WHen I was younger, and more naive, I believed that the purpose of a business was to provide the best goods or services of the highest quality achievable, and at a price fair to all, and done ina n honest manner.
Deep down I still believe that, but now see that most have or run a business to make money, at any and all costs, integrity, honesty, fair price, and quality are co-incidental if issues at all. This is unfortunate, and I may be cynical, but questionable practices are now so prevalent that I question my conviction even more. It seems that honest businesses used to be the norm, and disreputable ones the exception, but in the past ten years or so that idea seems to have reversed, and now dishonesty is the growing norm, and those that do things in an upright manner are "old -fashioned", "naive" or even "losers."
How unfortunate.
I applaud you for your honesty, and by the way, I will continue to read your blog, and all other pottery blogs, until one of us expires!
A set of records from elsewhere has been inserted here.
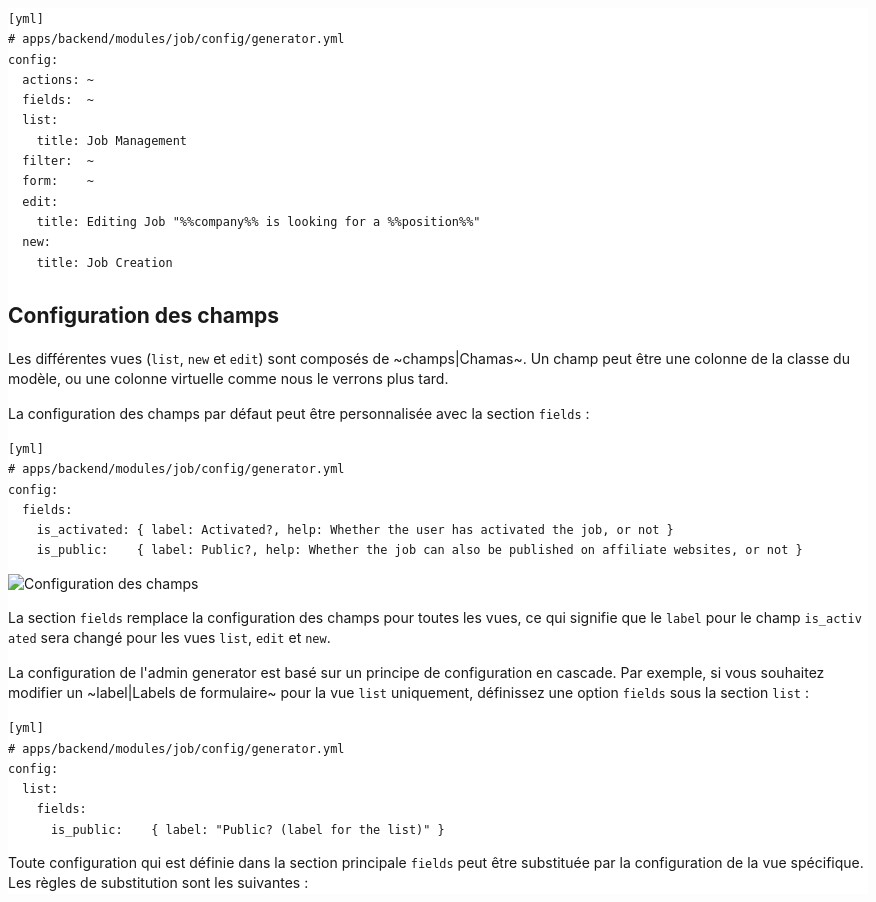     [yml]
    # apps/backend/modules/job/config/generator.yml
    config:
      actions: ~
      fields:  ~
      list:
        title: Job Management
      filter:  ~
      form:    ~
      edit:
        title: Editing Job "%%company%% is looking for a %%position%%"
      new:
        title: Job Creation

Configuration des champs
------------------------

Les différentes vues (`list`, `new` et `edit`) sont composés de
~champs|Chamas~. Un champ peut être une colonne de la classe du modèle, ou une
colonne virtuelle comme nous le verrons plus tard.

La configuration des champs par défaut peut être personnalisée avec la section `fields` :

    [yml]
    # apps/backend/modules/job/config/generator.yml
    config:
      fields:
        is_activated: { label: Activated?, help: Whether the user has activated the job, or not }
        is_public:    { label: Public?, help: Whether the job can also be published on affiliate websites, or not }

![Configuration des champs](http://www.symfony-project.org/images/jobeet/1_4/12/fields.png)

La section `fields` remplace la configuration des champs pour toutes les vues, ce qui
signifie que le `label` pour le champ `is_activated` sera changé pour les vues
`list`, `edit` et `new`.

La configuration de l'admin generator est basé sur un principe de configuration
en cascade. Par exemple, si vous souhaitez modifier un ~label|Labels de formulaire~
pour la vue `list` uniquement, définissez une option `fields` sous la section `list` :

    [yml]
    # apps/backend/modules/job/config/generator.yml
    config:
      list:
        fields:
          is_public:    { label: "Public? (label for the list)" }

Toute configuration qui est définie dans la section principale `fields` peut
être substituée par la configuration de la vue spécifique. Les règles de
substitution sont les suivantes :

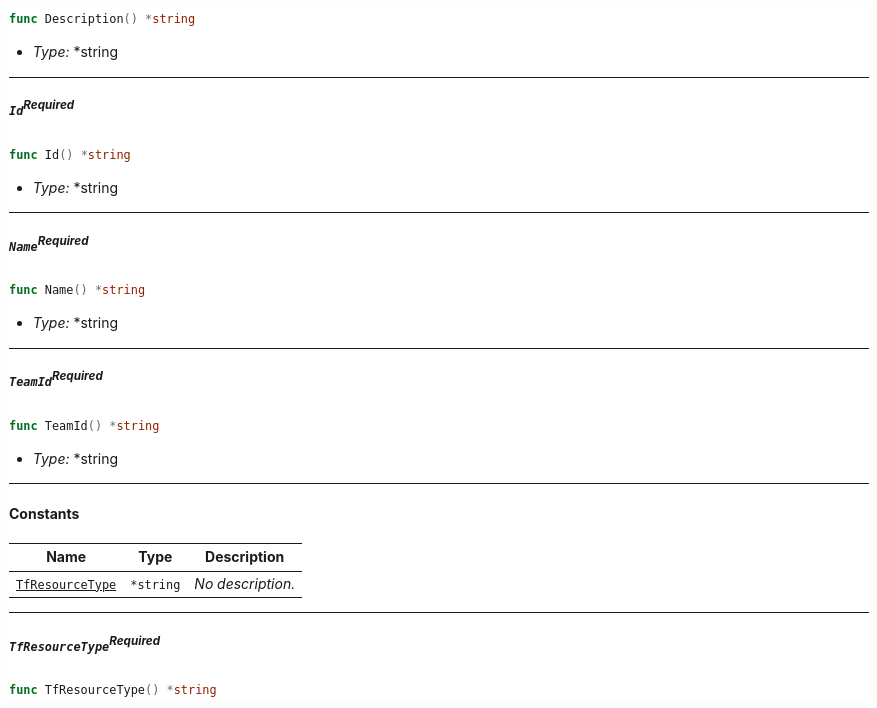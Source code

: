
 ```go
func Description() *string
```

- *Type:* *string

---

##### `Id`<sup>Required</sup> <a name="Id" id="@skeptools/provider-zenduty.priorities.Priorities.property.id"></a>

```go
func Id() *string
```

- *Type:* *string

---

##### `Name`<sup>Required</sup> <a name="Name" id="@skeptools/provider-zenduty.priorities.Priorities.property.name"></a>

```go
func Name() *string
```

- *Type:* *string

---

##### `TeamId`<sup>Required</sup> <a name="TeamId" id="@skeptools/provider-zenduty.priorities.Priorities.property.teamId"></a>

```go
func TeamId() *string
```

- *Type:* *string

---

#### Constants <a name="Constants" id="Constants"></a>

| **Name** | **Type** | **Description** |
| --- | --- | --- |
| <code><a href="#@skeptools/provider-zenduty.priorities.Priorities.property.tfResourceType">TfResourceType</a></code> | <code>*string</code> | *No description.* |

---

##### `TfResourceType`<sup>Required</sup> <a name="TfResourceType" id="@skeptools/provider-zenduty.priorities.Priorities.property.tfResourceType"></a>

```go
func TfResourceType() *string
```
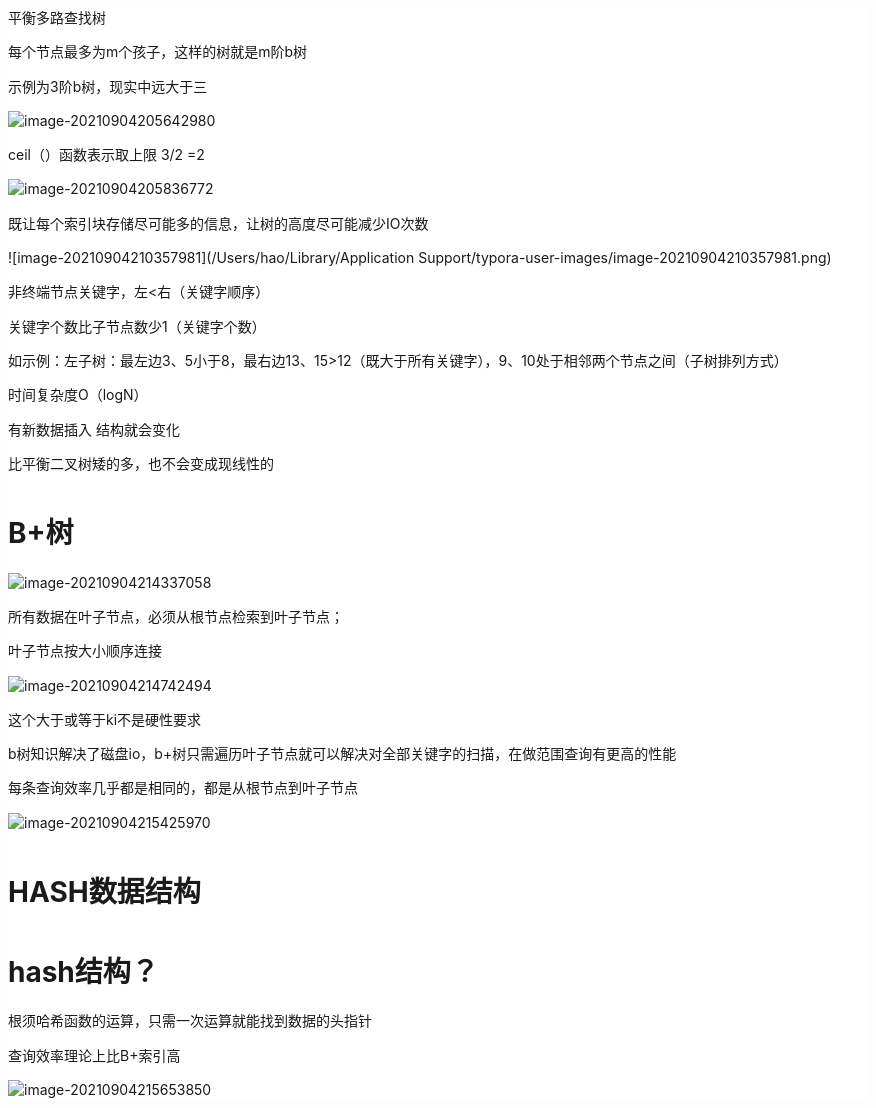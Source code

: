 平衡多路查找树

每个节点最多为m个孩子，这样的树就是m阶b树

示例为3阶b树，现实中远大于三

![image-20210904205642980](https://tva1.sinaimg.cn/large/008i3skNly1gu4w4hky0bj617e0pm41h02.jpg)

ceil（）函数表示取上限 3/2 =2

![image-20210904205836772](https://tva1.sinaimg.cn/large/008i3skNly1gu4w6funu0j616w0jygn302.jpg)

既让每个索引块存储尽可能多的信息，让树的高度尽可能减少IO次数

![image-20210904210357981](/Users/hao/Library/Application Support/typora-user-images/image-20210904210357981.png)

非终端节点关键字，左<右（关键字顺序）

关键字个数比子节点数少1（关键字个数）

如示例：左子树：最左边3、5小于8，最右边13、15>12（既大于所有关键字），9、10处于相邻两个节点之间（子树排列方式）

时间复杂度O（logN）

有新数据插入 结构就会变化

比平衡二叉树矮的多，也不会变成现线性的

# B+树

![image-20210904214337058](https://tva1.sinaimg.cn/large/008i3skNly1gu4xhaaprjj617e0n8gpo02.jpg)

所有数据在叶子节点，必须从根节点检索到叶子节点；

叶子节点按大小顺序连接

![image-20210904214742494](https://tva1.sinaimg.cn/large/008i3skNly1gu4xlj947nj61ao0k6mzj02.jpg)

这个大于或等于ki不是硬性要求

b树知识解决了磁盘io，b+树只需遍历叶子节点就可以解决对全部关键字的扫描，在做范围查询有更高的性能

每条查询效率几乎都是相同的，都是从根节点到叶子节点

![image-20210904215425970](https://tva1.sinaimg.cn/large/008i3skNly1gu4xsj1djej30tk0ja3zn.jpg)

# HASH数据结构

# hash结构？

根须哈希函数的运算，只需一次运算就能找到数据的头指针

查询效率理论上比B+索引高

![image-20210904215653850](https://tva1.sinaimg.cn/large/008i3skNly1gu4xv3j14qj60we0p00vu02.jpg)
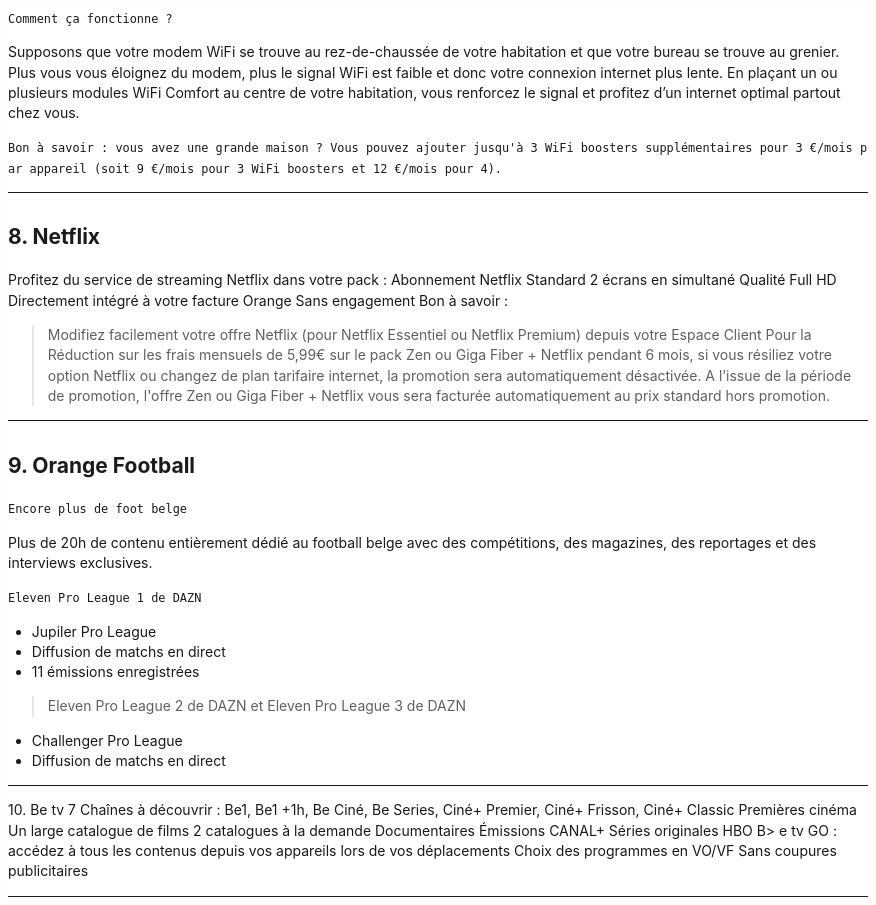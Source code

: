 	⁠Comment ça fonctionne ?
Supposons que votre modem WiFi se trouve au rez-de-chaussée de votre habitation et que votre bureau se trouve au grenier. Plus vous vous éloignez du modem, plus le signal WiFi est faible et donc votre connexion internet plus lente. En plaçant un ou plusieurs modules WiFi Comfort au centre de votre habitation, vous renforcez le signal et profitez d’un internet optimal partout chez vous.

	⁠Bon à savoir : vous avez une grande maison ? Vous pouvez ajouter jusqu'à 3 WiFi boosters supplémentaires pour 3 €/mois par appareil (soit 9 €/mois pour 3 WiFi boosters et 12 €/mois pour 4).

---

## 8. Netflix
Profitez du service de streaming Netflix dans votre pack :
	⁠Abonnement Netflix Standard
	⁠2 écrans en simultané
	⁠Qualité Full HD
	⁠Directement intégré à votre facture Orange
	⁠Sans engagement
	⁠Bon à savoir : 
   > Modifiez facilement votre offre Netflix (pour Netflix Essentiel ou Netflix Premium) depuis votre Espace Client
   > Pour la Réduction sur les frais mensuels de 5,99€ sur le pack Zen ou Giga Fiber + Netflix pendant 6 mois, si vous résiliez votre option Netflix ou changez de plan tarifaire internet, la promotion sera automatiquement désactivée. A l’issue de la période de promotion, l'offre Zen ou Giga Fiber + Netflix vous sera facturée automatiquement au prix standard hors promotion.

---

## 9. Orange Football
	⁠Encore plus de foot belge
Plus de 20h de contenu entièrement dédié au football belge avec des compétitions, des magazines, des reportages et des interviews exclusives.

	⁠Eleven Pro League 1 de DAZN
  - Jupiler Pro League
  - Diffusion de matchs en direct
  - 11 émissions enregistrées
 > Eleven Pro League 2 de DAZN et Eleven Pro League 3 de DAZN
  - Challenger Pro League
  - Diffusion de matchs en direct

---

10.⁠ ⁠Be tv
	⁠7 Chaînes à découvrir : Be1, Be1 +1h, Be Ciné, Be Series, Ciné+ Premier, Ciné+ Frisson, Ciné+ Classic
	⁠Premières cinéma
	⁠Un large catalogue de films
	⁠2 catalogues à la demande
	⁠Documentaires
	⁠Émissions CANAL+
	⁠Séries originales HBO
B> e tv GO : accédez à tous les contenus depuis vos appareils lors de vos déplacements
	⁠Choix des programmes en VO/VF
	⁠Sans coupures publicitaires

---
Facebook be damned.

-Rob, Simple Circle Studios said...

Excellent post. And I very much like this model of a successful business. Unfortunately what Insieshi said appears to be true. The vast majority of businesses today seem to be focused solely on profits, not on producing a good product or service. Their goods could be shit, but as long as people are still buying them the companies don't care.
My question has always been, how much profit is enough for these companies? Do they really need a private jet and four different houses around the world? No, no they do not. As you said, all the profit you really need is enough to keep your business running and provide a comfortable life for you and your family. If only more people thought this way...
I am going to stop now as I could probably ramble on about this topic for quite some time. Again, excellent post.